The band’s origins were at the Piney Woods Country Life School in Mississippi, which spon­sored a touring student band in the 1920s and 30s. During the 1940s, while on tour, several band mem­bers struck out on their own, and set up house­keeping together in Arlington, Virginia. The Sweethearts were wildly popular throughout the World War II years, touring with the United Service Organization, challenging all-male orchestras in battles of the bands, and starring in a movie titled International Sweethearts of Rhythm.

Pitch A Boogie Woogie

Actress Evelyn Whorton from the movie Pitch a Boogie Woogie
Actress Evelyn Whorton from the movie Pitch a Boogie Woogie

A home­grown musical with an African American cast, Pitch a Boogie Woogie was filmed in 1947 with players recruited from the Piedmont and Eastern North Carolina.

John Warner, a white businessman from Washington, North Carolina, and his brother William Lord, raised the funds and assembled the equipment, cast, and crew. Musicians included the Rhythm Vets, a band from North Carolina A & T in Greensboro; Den Dunning’s Orches­tra, associated with the Fayetteville-based Winstead Mighty Minstrels; and various indi­vidual instrumentalists and singers.

Among the Greenville citizens were Beatrice Atkinson (who years later worked at the ECU library), the singer Joe Little (who became a Holi­ness minister in New Jersey), Tom Foreman (for whom a local park is named), and a group called the Melodiers, comprising Joe Little, James and Mary Clark, and Herman Walters.

Pitch a Boogie Woogie played a limited run at the theater Warner owned and elsewhere in the Carolinas, before fading into obscurity. The long-lost film reels were rediscovered by the musician Bill “Shep” Shepherd, who shared them with Alex Albright, an English professor at ECU and the owner of Fountain General Store. To celebrate the occasion many of the original musicians reunited and gave a special performance; Governor James Martin proclaimed the week of the event, Feb­ruary 4–8, 1986, an official, statewide Pitch a Boogie Woogie Week.

After extensive restoration and research, the movie was once again shown in Greenville—this time to an integrated audience—in 1987.

June German

June German playbill

A century ago, formal dances called Germans were held in many tobacco towns across the state, where warehouses could accommodate large crowds. (The German was a special kind of ballroom dance that required a leader and for which couples were divided into two groups known as first and second halves.) Initially these dances were organized in conjunction with county fairs and the opening of tobacco markets.

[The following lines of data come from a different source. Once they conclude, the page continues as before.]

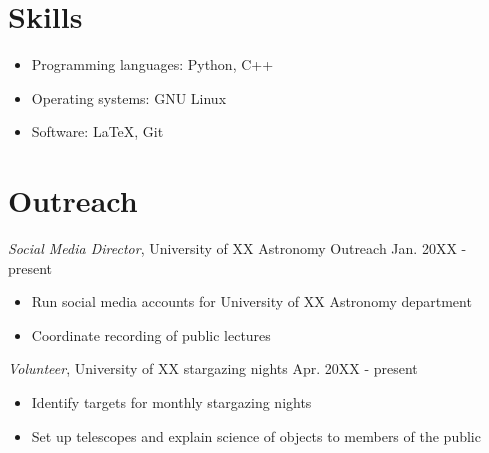 \documentclass[resmargin, 10pt]{res} %
\begin{document}
\begin{resume}
	\section{Skills}
	\begin{itemize} \itemsep -2pt
		\item Programming languages: Python, C++
		\item Operating systems: GNU Linux
		\item Software: LaTeX, Git


	\end{itemize}


	\section{Outreach}

	 {\sl Social Media Director}, University of XX Astronomy Outreach \hfill Jan. 20XX - present
	\vspace{1mm}
	\begin{itemize} \itemsep -2pt
		\item Run social media accounts for University of XX Astronomy department
		\item Coordinate recording of public lectures
	\end{itemize}

	{\sl Volunteer}, University of XX stargazing nights \hfill Apr. 20XX - present
	\vspace{1mm}
	\begin{itemize} \itemsep -2pt
		\item Identify targets for monthly stargazing nights
		\item Set up telescopes and explain science of objects to members of the public
	\end{itemize}


\end{resume}
\end{document}

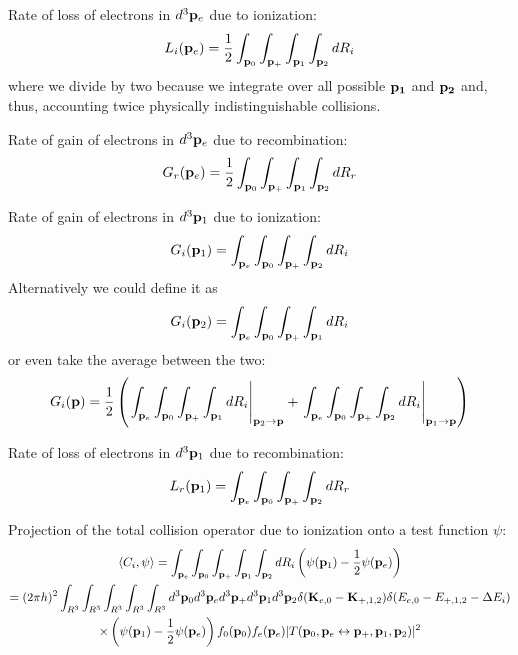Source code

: \documentclass{article}[draft]
\begin{document}
Rate of loss of electrons in $d^3 \mathbf{p}_e$ due to ionization:
\begin{align*}
L_i\of{\vect{p}_e} = \frac{1}{2} \int_{\vect{p}_0} \int_{\vect{p}_+} \int_{\vect{p}_1} \int_{\vect{p}_2} d R_i
\end{align*}
where we divide by two because we integrate over all possible $\mathbf{\mathbf{p}_1}$ and $\mathbf{\mathbf{p}_2}$ and, thus, accounting twice physically indistinguishable collisions.

Rate of gain of electrons in $d^3 \mathbf{p}_e$ due to recombination:
\begin{align*}
G_r\of{\vect{p}_e} = \frac{1}{2} \int_{\vect{p}_0} \int_{\vect{p}_+} \int_{\vect{p}_1} \int_{\vect{p}_2} d R_r
\end{align*}

Rate of gain of electrons in $d^3 \mathbf{p}_1$ due to ionization:
\begin{align*}
G_i\of{\vect{p}_1} = \int_{\vect{p}_e} \int_{\vect{p}_0} \int_{\vect{p}_+} \int_{\vect{p}_2} d R_i
\end{align*}
Alternatively we could define it as
\begin{align*}
G_i\of{\vect{p}_2} = \int_{\vect{p}_e} \int_{\vect{p}_0} \int_{\vect{p}_+} \int_{\vect{p}_1} d R_i
\end{align*} 
or even take the average between the two:
\begin{align*}
G_i\of{\vect{p}} = 
\frac12\left( 
\left. \int_{\vect{p}_e} \int_{\vect{p}_0} \int_{\vect{p}_+} \int_{\vect{p}_1} d R_i \right|_{\vect{p}_2 \rightarrow \vect{p}}
+
\left. \int_{\vect{p}_e} \int_{\vect{p}_0} \int_{\vect{p}_+} \int_{\vect{p}_2} d R_i \right|_{\vect{p}_1 \rightarrow \vect{p}}
\right)
\end{align*} 

Rate of loss of electrons in $d^3 \mathbf{p}_1$ due to recombination:
\begin{align*}
L_r\of{\vect{p}_1} = \int_{\vect{p}_e} \int_{\vect{p}_0} \int_{\vect{p}_+} \int_{\vect{p}_2} d R_r
\end{align*}

Projection of the total collision operator due to ionization onto a test function $\psi$:
\begin{multline*}
\left< C_i, \psi \right> = 
\int_{\vect{p}_e} \int_{\vect{p}_0} 
\int_{\vect{p}_+} \int_{\vect{p}_1} \int_{\vect{p}_2} 
d R_i \left( \psi\of{\vect{p}_1}  
- \frac12 \psi\of{\vect{p}_e} \right)
\\
= (2\pi h)^2 
\int_{R^3} \int_{R^3} 
\int_{R^3} \int_{R^3} \int_{R^3} 
d^3 \vect{p}_0 d^3 \vect{p}_e
d^3 \vect{p}_+ d^3 \vect{p}_1 d^3 \vect{p}_2 
\delta\of{\vect{K}_{e,0} - \vect{K}_{+,1,2}} 
\delta\of{E_{e,0} - E_{+,1,2} - \Delta E_i}
\\
\times
\left( \psi\of{\vect{p}_1}  
- \frac12 \psi\of{\vect{p}_e} \right) f_0\of{\vect{p}_0} f_e\of{\vect{p}_e} 
| T\of{\vect{p}_0, \vect{p}_e \leftrightarrow \vect{p}_+, \vect{p}_1, \vect{p}_2} |^2
\end{multline*}
\end{document}
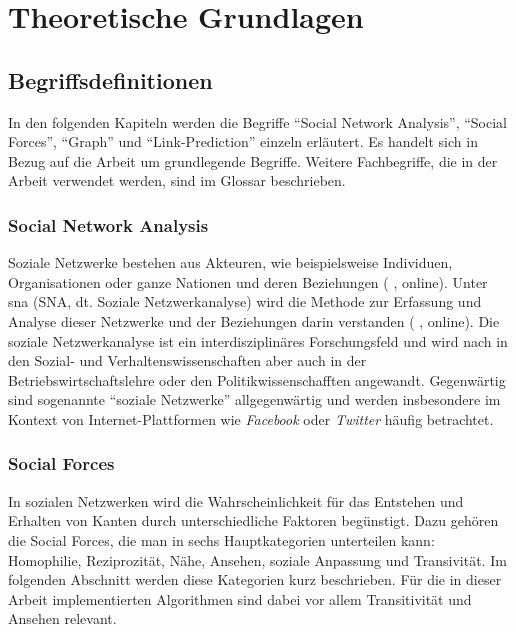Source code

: \chapter{Theoretische Grundlagen}

\section{Begriffsdefinitionen}
In den folgenden Kapiteln werden die Begriffe ``Social Network Analysis'', ``Social Forces'', ``Graph'' und ``Link-Prediction'' einzeln
erläutert. Es handelt sich in Bezug auf die Arbeit um grundlegende Begriffe. Weitere Fachbegriffe, die
in der Arbeit verwendet werden, sind im Glossar beschrieben.

\subsection{Social Network Analysis}
Soziale Netzwerke bestehen aus Akteuren, wie beispielsweise Individuen, Organisationen oder ganze Nationen und deren Beziehungen (\citeauthor{ulrike_baumol_soziale_2019} \citeyear{ulrike_baumol_soziale_2019}, online).
Unter \acl{sna} (SNA, dt. Soziale Netzwerkanalyse) wird die Methode zur Erfassung und Analyse dieser Netzwerke und der Beziehungen darin verstanden (\citeauthor{wikipedia_soziale_2019} \citeyear{wikipedia_soziale_2019}, online).
Die soziale Netzwerkanalyse ist ein interdisziplinäres Forschungsfeld und wird nach \cite{ulrike_baumol_soziale_2019} in den Sozial- und Verhaltenswissenschaften aber auch in der Betriebswirtschaftslehre oder den Politikwissenschafften angewandt.
Gegenwärtig sind sogenannte ``soziale Netzwerke'' allgegenwärtig und werden insbesondere im Kontext von Internet-Plattformen wie \textit{Facebook} oder \textit{Twitter} häufig betrachtet.

\subsection{Social Forces}
\label{socialforces}
In sozialen Netzwerken wird die Wahrscheinlichkeit für das Entstehen und Erhalten von Kanten durch unterschiedliche
Faktoren begünstigt. Dazu gehören die Social Forces, die man in sechs Hauptkategorien unterteilen kann: Homophilie,
Reziprozität, Nähe, Ansehen, soziale Anpassung und Transivität. Im folgenden Abschnitt werden diese Kategorien kurz
beschrieben. Für die in dieser Arbeit implementierten Algorithmen sind dabei vor allem Transitivität und Ansehen
relevant.

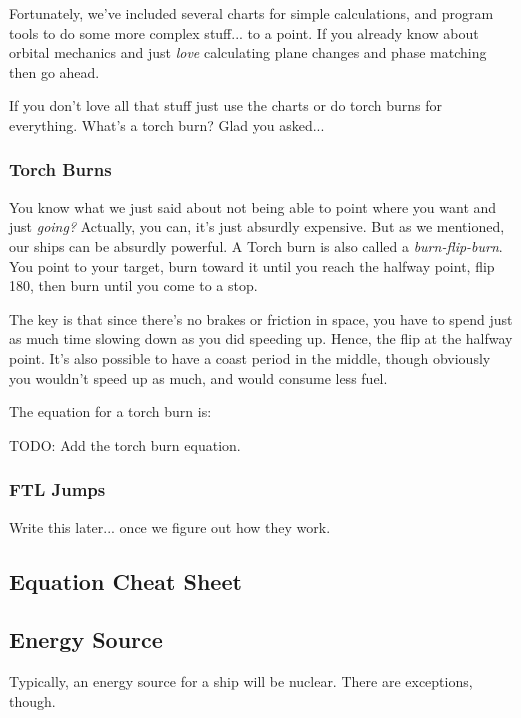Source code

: \par
Fortunately, we've included several charts for simple calculations, and program tools to do some more complex stuff... to a point. If you already know about orbital mechanics and just \textit{love} calculating plane changes and phase matching then go ahead.

\par
If you don't love all that stuff just use the charts or do torch burns for everything. What's a torch burn? Glad you asked...

\subsubsection{Torch Burns}
\par
You know what we just said about not being able to point where you want and just \textit{going?} Actually, you can, it's just absurdly expensive. But as we mentioned, our ships can be absurdly powerful. A Torch burn is also called a \textit{burn-flip-burn}. You point to your target, burn toward it until you reach the halfway point, flip 180\textdegree , then burn until you come to a stop.

\par
The key is that since there's no brakes or friction in space, you have to spend just as much time slowing down as you did speeding up. Hence, the flip at the halfway point. It's also possible to have a coast period in the middle, though obviously you wouldn't speed up as much, and would consume less fuel.

\par
The equation for a torch burn is:

\par
TODO: Add the torch burn equation.

\subsubsection{FTL Jumps}
\par
Write this later... once we figure out how they work.

\subsection{Equation Cheat Sheet}

\subsection{Energy Source}
\par
Typically, an energy source for a ship will be nuclear. There are exceptions, though.

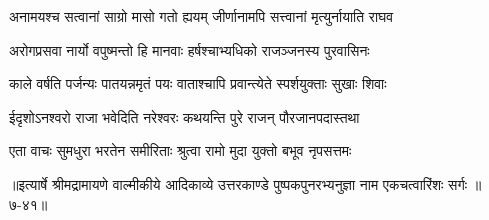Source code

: \twolineshloka
{अनामयश्च सत्वानां साग्रो मासो गतो ह्ययम्}
{जीर्णानामपि सत्त्वानां मृत्युर्नायाति राघव} %

\twolineshloka
{अरोगप्रसवा नार्यो वपुष्मन्तो हि मानवाः}
{हर्षश्चाभ्यधिको राजञ्जनस्य पुरवासिनः} %

\twolineshloka
{काले वर्षति पर्जन्यः पातयन्नमृतं पयः}
{वाताश्चापि प्रवान्त्येते स्पर्शयुक्ताः सुखाः शिवाः} %

\twolineshloka
{ईदृशोऽनश्वरो राजा भवेदिति नरेश्वरः}
{कथयन्ति पुरे राजन् पौरजानपदास्तथा} %

\twolineshloka
{एता वाचः सुमधुरा भरतेन समीरिताः}
{श्रुत्वा रामो मुदा युक्तो बभूव नृपसत्तमः} %


॥इत्यार्षे श्रीमद्रामायणे वाल्मीकीये आदिकाव्ये उत्तरकाण्डे पुष्पकपुनरभ्यनुज्ञा नाम एकचत्वारिंशः सर्गः ॥७-४१॥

The first Rocky Mount dance was held in 1870 and became known as the June German in 1903. As early as 1918 a June German dance was held for the area’s black residents on the Monday following the white dance. Blacks gathered in the same warehouse and celebrated throughout the night with their own musicians, using the decorations and stage setups from the white dance. By the 1930s, the black event was drawing upwards of 8,000 dance fans to Rocky Mount.

In the 1940s big bands including Louis Armstrong and Count Basie played Rocky Mount for the “Colored June German.”

Wilson musician Bill Myers recalls, “People from all over eastern North Carolina used to dress up and go to the June German…One band would play and then, once they would stop, another band would take over. It would be an all-night dance-a-thon.”

Tom’s Place

For more than 45 years, through years of segregation and after, Tom’s Place attracted top-name musicians and audiences eager for good music, good food and a good time.

It was just a rambling, eclectic building at the end of a quarter-mile gravel drive on the old family farm. It had started out as a residence and had become a tobacco pack house before Vernon Lee ‘Tom’ Woodard began converting it into a nightclub after he left the Army in 1947.

Before his death in February 1994, Woodard turned the old pack house into an entertainment center that attracted the likes of James Brown, Little Richard, Al Green and dozens more.

Hal Tarleton, reporting for the Wilson Daily Times, February 24, 1998

Now operated by Tom’s brother Bennie and wife Ethel Woodard, Woodard’s Multi-Purpose Center is still a favorite gathering spot in Wilson for receptions and other community gatherings.